In response, Defendants argue Plaintiffs failed to mention the alleged phone calls or the elements of their retaliation claim despite knowing about the phone calls before the filing of the complaint on June 10, 2021. (Doc. 100, at 2). Further, Defendants aver:
Plaintiffs have failed to produce any evidence that Defendants played any role in the phone calls other than their unsupported assertion that only government entities can have blocked numbers. A simple Google search seeking information on “how to block my phone number” reveals that entering Regardless, Plaintiffs have had more than three years to provide expert testimony and/or supporting facts to link Defendants to these alleged misdeeds and yet they have failed to do so.(Doc. 100, at 2) (emphasis in original).
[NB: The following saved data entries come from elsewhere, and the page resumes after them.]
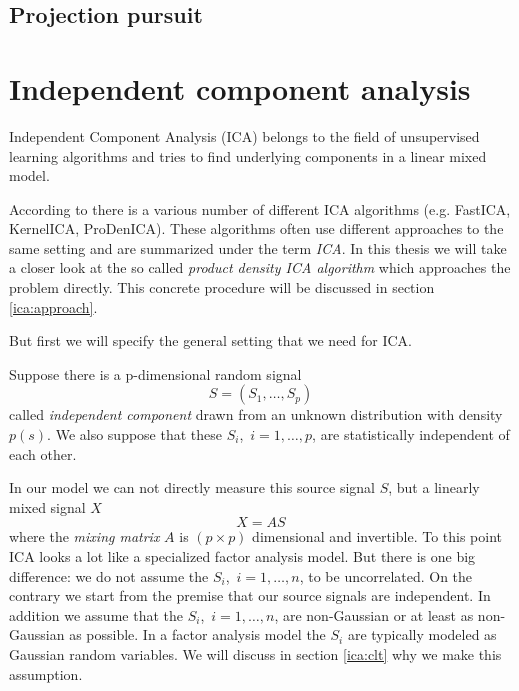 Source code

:\documentclass[12pt, a4paper]{article}
\numberwithin{equation}{section}
\numberwithin{figure}{section}
\numberwithin{table}{section}
\begin{document}
	
	\subsection{Projection pursuit }
	
	\newpage
	\section{Independent component analysis} \label{ica}
	Independent Component Analysis (ICA) belongs to the field of unsupervised learning algorithms and tries to find underlying components in a linear mixed model.
	
	According to \citet{estimating-smi-ica} there is a various number of different ICA algorithms (e.g. FastICA, KernelICA, ProDenICA). 
	These algorithms often use different approaches to the same setting and are summarized under the term \textit{ICA}.
	In this thesis we will take a closer look at the so called \textit{product density ICA algorithm} which approaches the problem directly. %
	This concrete procedure will be discussed in section \ref{ica:approach}.
	
	But first we will specify the general setting that we need for ICA.
	
	Suppose there is a p-dimensional random signal 
	\begin{equation*}
	S = (S_1,\dots, S_p)
	\end{equation*}
	called \textit{independent component} drawn from an unknown distribution with density \mbox{$p(s)$}.
	We also suppose that these \mbox{${S_i}$, $ i=1,\dots,p$}, are statistically independent of each other. 
	
	In our model we can not directly measure this source signal $S$, but a linearly mixed signal $X$
	\begin{equation}
	X=AS
	\end{equation}
	where the \textit{mixing matrix} $A$ is \mbox{$(p \times p)$} dimensional and invertible. %
	To this point ICA looks a lot like a specialized factor analysis model.
	But there is one big difference: we do not assume the \mbox{$S_i$, $i=1,\dots,n$}, to be uncorrelated.
	On the contrary we start from the premise that our source signals are independent.
	In addition we assume that the \mbox{$S_i$, $i=1,\dots,n$}, are non-Gaussian or at least as non-Gaussian as possible.
	In a factor analysis model the \mbox{$S_i$} are typically modeled as Gaussian random variables.
	We will discuss in section \ref{ica:clt} why we make this assumption.%
	
\end{document}
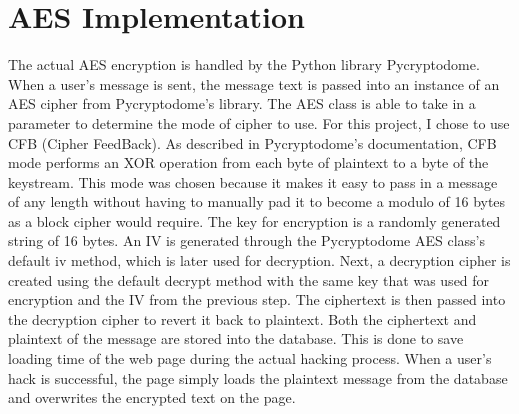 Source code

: \documentclass[conference]{csce}
\begin{document}
\section{AES Implementation}
The actual AES encryption is handled by the Python library Pycryptodome. When a user's message is sent, the message text is passed into an instance of an AES cipher from Pycryptodome's library. The AES class is able to take in a parameter to determine the mode of cipher to use. For this project, I chose to use CFB (Cipher FeedBack). As described in Pycryptodome's documentation, CFB mode performs an XOR operation from each byte of plaintext to a byte of the keystream. This mode was chosen because it makes it easy to pass in a message of any length without having to manually pad it to become a modulo of 16 bytes as a block cipher would require. The key for encryption is a randomly generated string of 16 bytes. An IV is generated through the Pycryptodome AES class's default iv method, which is later used for decryption. Next, a decryption cipher is created using the default decrypt method with the same key that was used for encryption and the IV from the previous step. The ciphertext is then passed into the decryption cipher to revert it back to plaintext. Both the ciphertext and plaintext of the message are stored into the database. This is done to save loading time of the web page during the actual hacking process. When a user's hack is successful, the page simply loads the plaintext message from the database and overwrites the encrypted text on the page.
\end{document}
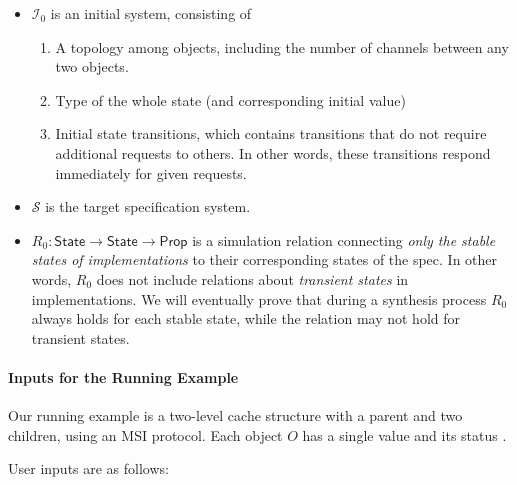 \documentclass[format=manuscript]{acmart}
\begin{document}
\begin{itemize}
\item $\mathcal{I}_0$ is an initial system, consisting of
  \begin{enumerate}
  \item A topology among objects, including the number of channels between any
    two objects.
  \item Type of the whole state (and corresponding initial value)
  \item Initial state transitions, which contains transitions that do not
    require additional requests to others. In other words, these transitions
    respond immediately for given requests.
  \end{enumerate}
\item $\mathcal{S}$ is the target specification system.
\item $R_0: \textsf{State} \to \textsf{State} \to \textsf{Prop}$ is a simulation
  relation connecting \emph{only the stable states of implementations} to their
  corresponding states of the spec. In other words, $R_0$ does not include
  relations about \emph{transient states} in implementations. We will eventually
  prove that during a synthesis process $R_0$ always holds for each stable
  state, while the relation may not hold for transient states.
\end{itemize}

\paragraph{Inputs for the Running Example}
Our running example is a two-level cache structure with a parent and two
children, using an MSI protocol. Each object $O$ has a single value 
and its status .

User inputs are as follows:
\end{document}
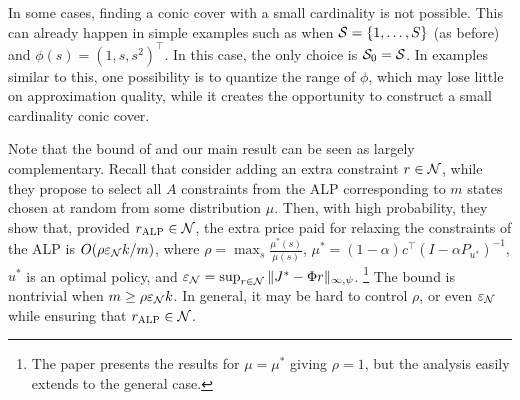 \documentclass[twocolumn]{IEEEtran}
\begin{document}
In some cases, finding a conic cover with a small cardinality is not possible. 
This can already happen in simple examples such as when $\S = \{1,\dots,S\}$ (as before) and
$\phi( s ) = (1,s,s^2)^\top$. In this case, the only choice is $\S_0 = \S$. 
In examples similar to this, one possibility is to quantize the range of $\phi$, which may lose
little on approximation quality, while it creates the opportunity 
to construct a small cardinality conic cover.

Note that the bound of \cite{CS} and our main result can be seen as largely complementary. 
Recall that \citeauthor{CS} consider adding an extra constraint $r\in \N$, while they propose to select all $A$ constraints
from the ALP corresponding to $m$ states chosen at random from some distribution $\mu$. 
Then, with high probability,
they show that, provided $\ralp \in \N$,
 the extra price paid for relaxing the constraints of the ALP is $O( \rho \epsilon_{\N} k/m)$,
 where $\rho = \max_{s} \frac{\mu^*(s)}{\mu(s)}$, $\mu^* = (1-\alpha)c^\top (I-\alpha P_{u^*})^{-1}$, $u^*$ is an optimal policy,
and $\epsilon_{\N} = \sup_{r\in \N} \norm{J^*-\Phi r}_{\infty,\psi}$.%
\footnote{The paper presents the results for $\mu = \mu^*$ giving $\rho=1$, but the analysis easily extends to the general case.}
The bound is nontrivial when $m\ge \rho \epsilon_{\N} k$.
In general, it may be hard to control $\rho$, or even $\epsilon_{\N}$ while ensuring that $\ralp \in \N$.
\end{document}
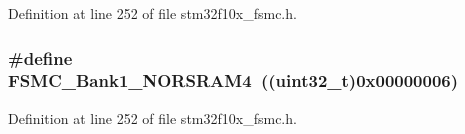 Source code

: Definition at line 252 of file stm32f10x\+\_\+fsmc.\+h.

\subsubsection[{\texorpdfstring{F\+S\+M\+C\+\_\+\+Bank1\+\_\+\+N\+O\+R\+S\+R\+A\+M4}{FSMC_Bank1_NORSRAM4}}]{\setlength{\rightskip}{0pt plus 5cm}\#define F\+S\+M\+C\+\_\+\+Bank1\+\_\+\+N\+O\+R\+S\+R\+A\+M4~(({\bf uint32\+\_\+t})0x00000006)}\hypertarget{group___f_s_m_c___n_o_r_s_r_a_m___bank_ga1083572834aa084d21e6698c280f8f74}{}\label{group___f_s_m_c___n_o_r_s_r_a_m___bank_ga1083572834aa084d21e6698c280f8f74}


Definition at line 252 of file stm32f10x\+\_\+fsmc.\+h.

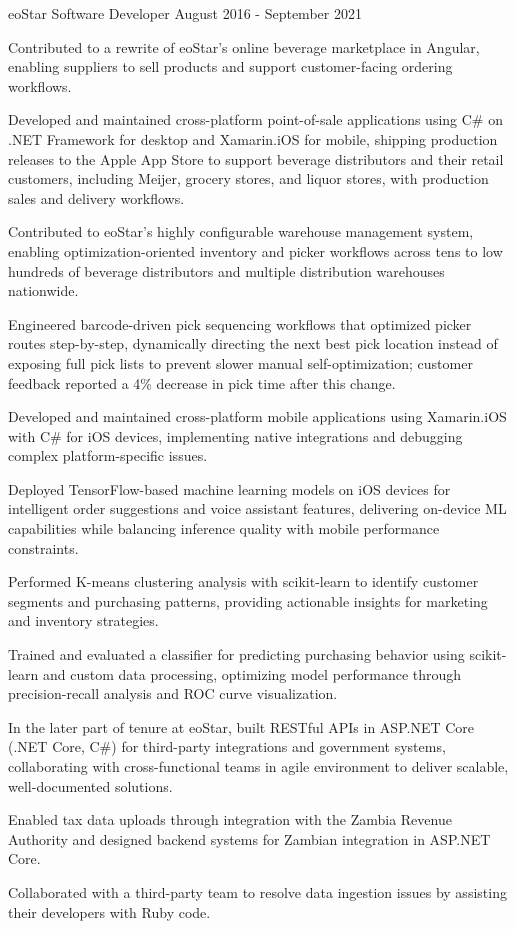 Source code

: \documentclass{../styles/cv}
\begin{document}
\subsectionpositiondate
    {eoStar}
    {Software Developer}
    {August 2016 - September 2021}
\resumesublistbegin
    \item Contributed to a rewrite of eoStar's online beverage marketplace in Angular, enabling suppliers to sell products and support customer-facing ordering workflows.
    \item Developed and maintained cross-platform point-of-sale applications using C\# on .NET Framework for desktop and Xamarin.iOS for mobile, shipping production releases to the Apple App Store to support beverage distributors and their retail customers, including Meijer, grocery stores, and liquor stores, with production sales and delivery workflows.
    \item Contributed to eoStar's highly configurable warehouse management system, enabling optimization-oriented inventory and picker workflows across tens to low hundreds of beverage distributors and multiple distribution warehouses nationwide.
    \item Engineered barcode-driven pick sequencing workflows that optimized picker routes step-by-step, dynamically directing the next best pick location instead of exposing full pick lists to prevent slower manual self-optimization; customer feedback reported a 4\% decrease in pick time after this change.
    \item Developed and maintained cross-platform mobile applications using Xamarin.iOS with C\# for iOS devices, implementing native integrations and debugging complex platform-specific issues.
    \item Deployed TensorFlow-based machine learning models on iOS devices for intelligent order suggestions and voice assistant features, delivering on-device ML capabilities while balancing inference quality with mobile performance constraints.
    \item Performed K-means clustering analysis with scikit-learn to identify customer segments and purchasing patterns, providing actionable insights for marketing and inventory strategies.
    \item Trained and evaluated a classifier for predicting purchasing behavior using scikit-learn and custom data processing, optimizing model performance through precision-recall analysis and ROC curve visualization.
    \item In the later part of tenure at eoStar, built RESTful APIs in ASP.NET Core (.NET Core, C\#) for third-party integrations and government systems, collaborating with cross-functional teams in agile environment to deliver scalable, well-documented solutions.
    \item Enabled tax data uploads through integration with the Zambia Revenue Authority and designed backend systems for Zambian integration in ASP.NET Core.
    \item Collaborated with a third-party team to resolve data ingestion issues by assisting their developers with Ruby code.
\resumesublistend
\end{document}
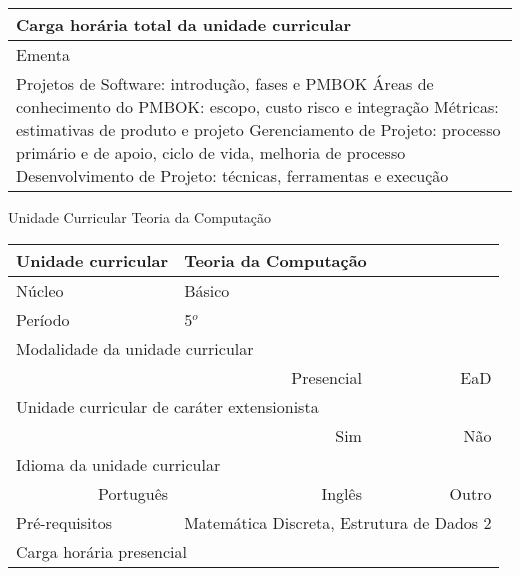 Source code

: \begin{quadro}[h!]
\begin{tabular}{|p{3cm} p{2cm} p{3cm} p{2cm} p{3cm} p{2cm}|}
\multicolumn{5}{|p{13cm}|}{\cellcolor{blue1} Carga horária total da unidade curricular} & \multicolumn{1}{p{1cm}|}{\raggedleft 60	}\\\hline
\multicolumn{6}{|p{15cm}|}{\cellcolor{blue1} Ementa} \\\hline
\hline\multicolumn{6}{|p{15cm}|}{\scriptsize Projetos de Software: introdução, fases e PMBOK Áreas de conhecimento do PMBOK: escopo, custo risco e integração Métricas: estimativas de produto e projeto Gerenciamento de Projeto: processo primário e de apoio, ciclo de vida, melhoria de processo Desenvolvimento de Projeto: técnicas, ferramentas e execução}\\\hline
\hline
	\end{tabular}
\end{quadro}
\begin{quadro}[h!]
  \centering\scriptsize
\caption{Unidade Curricular Teoria da Computação}
\label{ unit_26 }
\begin{tabular}{|p{3cm} p{2cm} p{3cm} p{2cm} p{3cm} p{2cm}|}\hline
\multicolumn{1}{|p{3cm}|}{\cellcolor{blue1} Unidade curricular} & \multicolumn{5}{p{9cm}|}{ Teoria da Computação }\\\hline
\multicolumn{1}{|p{3cm}|}{\cellcolor{blue1} Núcleo} & \multicolumn{5}{p{11.5cm}|}{ Básico }\\\hline
\multicolumn{1}{|p{3cm}|}{\cellcolor{blue1} Período} & \multicolumn{5}{p{9cm}|}{ 5$^o$ }\\\hline
\multicolumn{6}{|p{15cm}|}{\cellcolor{blue1} Modalidade da unidade curricular} \\\hline
\multicolumn{2}{|r}{		} &  \multicolumn{2}{r}{Presencial \XBox } & \multicolumn{2}{r|}{EaD \Square	} \\\hline
\multicolumn{6}{|p{15cm}|}{\cellcolor{blue1} Unidade curricular de caráter extensionista} \\\hline
\multicolumn{4}{|r}{			Sim \Square	} & \multicolumn{2}{r|}{	Não \XBox	}\\\hline
\multicolumn{6}{|p{15cm}|}{\cellcolor{blue1} Idioma da unidade curricular} \\ \hline
\multicolumn{2}{|r}{	Português \XBox	} &  \multicolumn{2}{r}{	Inglês \Square	} & \multicolumn{2}{r|}{	Outro \Square	} \\ \hline
\multicolumn{1}{|p{3cm}|}{\cellcolor{blue1} Pré-requisitos} & \multicolumn{5}{p{9cm}|}{ Matemática Discreta, Estrutura de Dados 2 }\\ \hline
\multicolumn{6}{|p{15cm}|}{\cellcolor{blue1} Carga horária presencial} \\ \hline

\end{tabular}
\end{quadro}

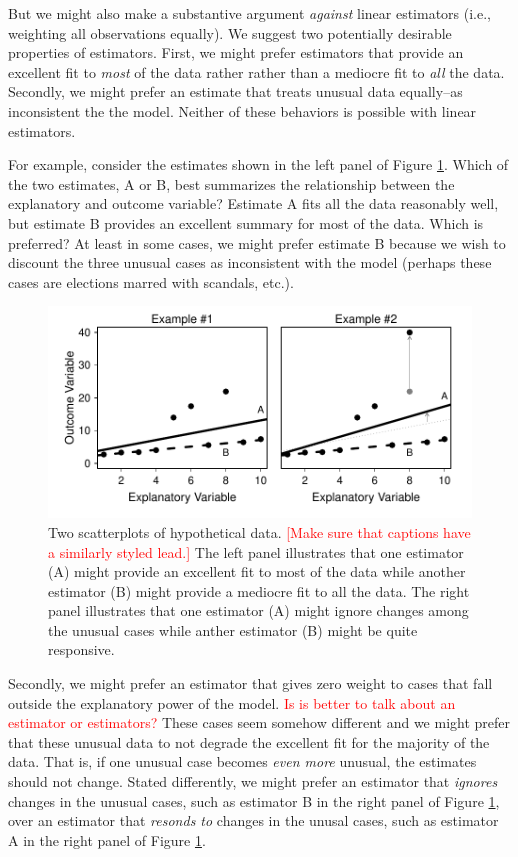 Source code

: \documentclass[12pt]{article}
\newcommand{\ctk}[1]{\textcolor{red}{#1}}
\begin{document}
But we might also make a substantive argument \textit{against} linear estimators (i.e., weighting all observations equally). 
We suggest two potentially desirable properties of estimators. 
First, we might prefer estimators that provide an excellent fit to \textit{most} of the data rather rather than a mediocre fit to \textit{all} the data. 
Secondly, we might prefer an estimate that treats unusual data equally--as inconsistent the the model.
Neither of these behaviors is possible with linear estimators.

For example, consider the estimates shown in the left panel of Figure \ref{fig:best-fit-illustration}. 
Which of the two estimates, A or B, best summarizes the relationship between the explanatory and outcome variable? 
Estimate A fits all the data reasonably well, but estimate B provides an excellent summary for most of the data. 
Which is preferred? 
At least in some cases, we might prefer estimate B because we wish to discount the three unusual cases as inconsistent with the model (perhaps these cases are elections marred with scandals, etc.).

\begin{figure}[h!]
\begin{center}
\includegraphics[scale = .7]{figs/best-fit-illustration.pdf}
\caption{Two scatterplots of hypothetical data. \ctk{[Make sure that captions have a similarly styled lead.]} 
The left panel illustrates that one estimator (A) might provide an excellent fit to most of the data while another estimator (B) might provide a mediocre fit to all the data. 
The right panel illustrates that one estimator (A) might ignore changes among the unusual cases while anther estimator (B) might be quite responsive.}\label{fig:best-fit-illustration}
\end{center}
\end{figure}

Secondly, we might prefer an estimator that gives zero weight to cases that fall outside the explanatory power of the model. \ctk{Is is better to talk about an estimator or estimators?}
These cases seem somehow different and we might prefer that these unusual data to not degrade the excellent fit for the majority of the data. 
That is, if one unusual case becomes \textit{even more} unusual, the estimates should not change. 
Stated differently, we might prefer an estimator that \textit{ignores} changes in the unusual cases, such as estimator B in the right panel of Figure \ref{fig:best-fit-illustration}, over an estimator that \textit{resonds to} changes in the unusal cases, such as estimator A in the right panel of Figure \ref{fig:best-fit-illustration}.
\end{document}
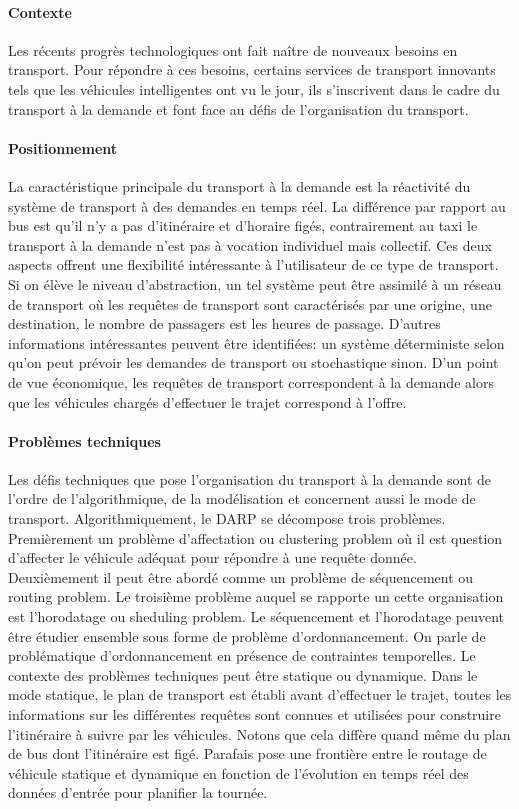 \documentclass{article}
\begin{document}
\paragraph{Contexte}
Les récents progrès technologiques ont fait naître de nouveaux besoins en transport. Pour répondre à ces besoins, certains services de transport innovants tels que les véhicules intelligentes ont vu le jour, ils s'inscrivent dans le cadre du transport à la demande et font face au défis de l'organisation du transport.

\paragraph{Positionnement}
La caractéristique principale du transport à la demande est la réactivité du système de transport à des demandes en temps réel. La différence par rapport au bus est qu'il n'y a pas d'itinéraire et d'horaire figés, contrairement au taxi le transport à la demande n'est pas à vocation individuel mais collectif. Ces deux aspects offrent une flexibilité  intéressante à l'utilisateur de ce type de transport. Si on élève le niveau d'abstraction, un tel système peut être assimilé à un réseau de transport où les requêtes de transport sont caractérisés par une origine, une destination, le nombre de passagers est les heures de passage. D'autres informations intéressantes peuvent être identifiées: un système déterministe selon qu'on peut prévoir les demandes de transport ou stochastique sinon. D'un point de vue économique, les requêtes de transport correspondent à la demande alors que les véhicules chargés d'effectuer le trajet correspond à l'offre. 

\paragraph{Problèmes techniques}
Les défis techniques que pose l'organisation du transport à la demande sont de l'ordre de l'algorithmique, de la modélisation et concernent aussi le mode de transport. Algorithmiquement, le DARP se décompose trois problèmes. Premièrement un problème d'affectation ou clustering problem où il est question d'affecter le véhicule adéquat pour répondre à une requête donnée. Deuxièmement il peut être abordé comme un problème de séquencement ou routing problem. Le troisième problème auquel se rapporte un cette organisation est l'horodatage ou sheduling problem. Le séquencement et l'horodatage peuvent être étudier ensemble sous forme de problème d'ordonnancement. On parle de problématique d'ordonnancement en présence de contraintes temporelles. Le contexte des problèmes techniques peut être statique ou dynamique. Dans le mode statique, le plan de transport est établi avant d'effectuer le trajet, toutes les informations sur les différentes requêtes sont connues et utilisées pour construire l'itinéraire à suivre par les véhicules. Notons que cela diffère quand même du plan de bus dont l'itinéraire est figé. Parafais \cite{Parafais} pose une frontière entre le routage de véhicule statique et dynamique en fonction de l'évolution en temps réel des données d'entrée pour planifier la tournée.
\end{document}
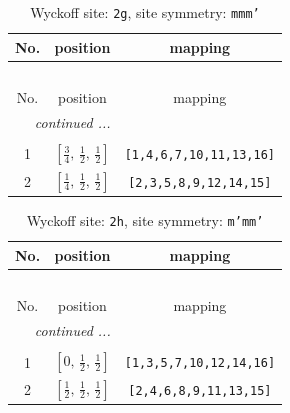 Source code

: \documentclass[fleqn,8pt]{jsarticle}
\begin{document}
\begin{longtable}{ccc}
\caption{Wyckoff site: {\tt 2g}, site symmetry: {\tt mmm'}}
 \\
 \hline \hline
No. & position & mapping \\ \hline \endfirsthead

\multicolumn{2}{l}{\tablename\ \thetable{}} \\
 \hline \hline
No. & position & mapping \\ \hline \endhead

 \hline \hline
\multicolumn{2}{r}{\footnotesize\it continued ...} \\ \endfoot

 \hline \hline
\multicolumn{2}{r}{} \\ \endlastfoot

1 & $\left[ \frac{3}{4},\, \frac{1}{2},\, \frac{1}{2} \right]$ & {\tt [1,4,6,7,10,11,13,16]} \\ \hline
2 & $\left[ \frac{1}{4},\, \frac{1}{2},\, \frac{1}{2} \right]$ & {\tt [2,3,5,8,9,12,14,15]} \\
\end{longtable}
\renewcommand{\arraystretch}{1.2}
\begin{longtable}{ccc}
\caption{Wyckoff site: {\tt 2h}, site symmetry: {\tt m'mm'}}
 \\
 \hline \hline
No. & position & mapping \\ \hline \endfirsthead

\multicolumn{2}{l}{\tablename\ \thetable{}} \\
 \hline \hline
No. & position & mapping \\ \hline \endhead

 \hline \hline
\multicolumn{2}{r}{\footnotesize\it continued ...} \\ \endfoot

 \hline \hline
\multicolumn{2}{r}{} \\ \endlastfoot

1 & $\left[ 0,\, \frac{1}{2},\, \frac{1}{2} \right]$ & {\tt [1,3,5,7,10,12,14,16]} \\ \hline
2 & $\left[ \frac{1}{2},\, \frac{1}{2},\, \frac{1}{2} \right]$ & {\tt [2,4,6,8,9,11,13,15]} \\
\end{longtable}
\renewcommand{\arraystretch}{1.2}
\end{document}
Although the scope of discovery under the Federal Rules is unquestionably broad, this right is not unlimited and may be circumscribed.” Bayer AG v. Betachem, Inc., 173 F.3d 188, 191 (3d Cir. 1999). The Federal Rules of Civil Procedure allow discovery on any relevant, non-privileged material that is admissible or reasonably calculated to lead to admissible evidence. See Fed.R.Civ.P. 26(b)(1). Courts interpret relevancy “broadly to encompass any matter that bears on, or that reasonably could lead to other matter[s] that could bear on, any issue that is or may be in the case.” Oppenheimer Fund, Inc. v. Sanders, 437 U.S. 340, 35051 (1978). In the context of non-party information, courts must generally “weigh the significant privacy interests at stake against the need for the information contained in the personnel file[ ].” Carroll v. Delaware River Port Auth., No. CV 13-2833 (JEI/AMD), 2015 WL 12819181, at *4 (D.N.J. Mar. 31, 2015) (quoting Morris v. Lowe's Home Ctr., No. 10-388, 2012 WL 5347826, at *9 (M.D. N.C. Oct. 26, 2012)); see also Ballard v. Williams, No. 10-1456, 2013 WL 5291109, at *4 (M.D. Pa. Sept. 18, 2013) (noting that, courts “‘must weigh the right to relevant discovery against the privacy interest of non-parties'”) (citations omitted). The “discovery of personnel files must be limited to documents related to the plaintiff's claims in light of the confidential nature of this information.” Upshaw v. Janssen Research & Dev., LLC, No. 11-7574, 2014 WL 1244047, at *3 (E.D. Pa. Mar. 26, 2014) (citing Apollo v. Pa. ConventionCtr. Auth., No. 11-6684, 2013 WL 6795978, at *3 (E.D. Pa. Dec. 23, 2013)). Accordingly, the relevance of the documents to the claims or defenses presented in the litigation must outweigh any privacy interests in order for the court to compel their production. See, e.g.,Getz v. Commonwealth of Pa. Blindness and Visual Serv., No. 97-7541, 1998 WL 961901, at *3 (denying the discovery of third-party personnel files in light of the fact that the plaintiff made no sufficient showing of relevance); contra Provine v. Ambulatory Health Serv., Inc., No. 13-0334, 2014 WL 47771, at *4 (M.D. Pa. Jan. 6, 2014) (permitting the discovery of third-party personnel files as they were relevant to the plaintiff's claims).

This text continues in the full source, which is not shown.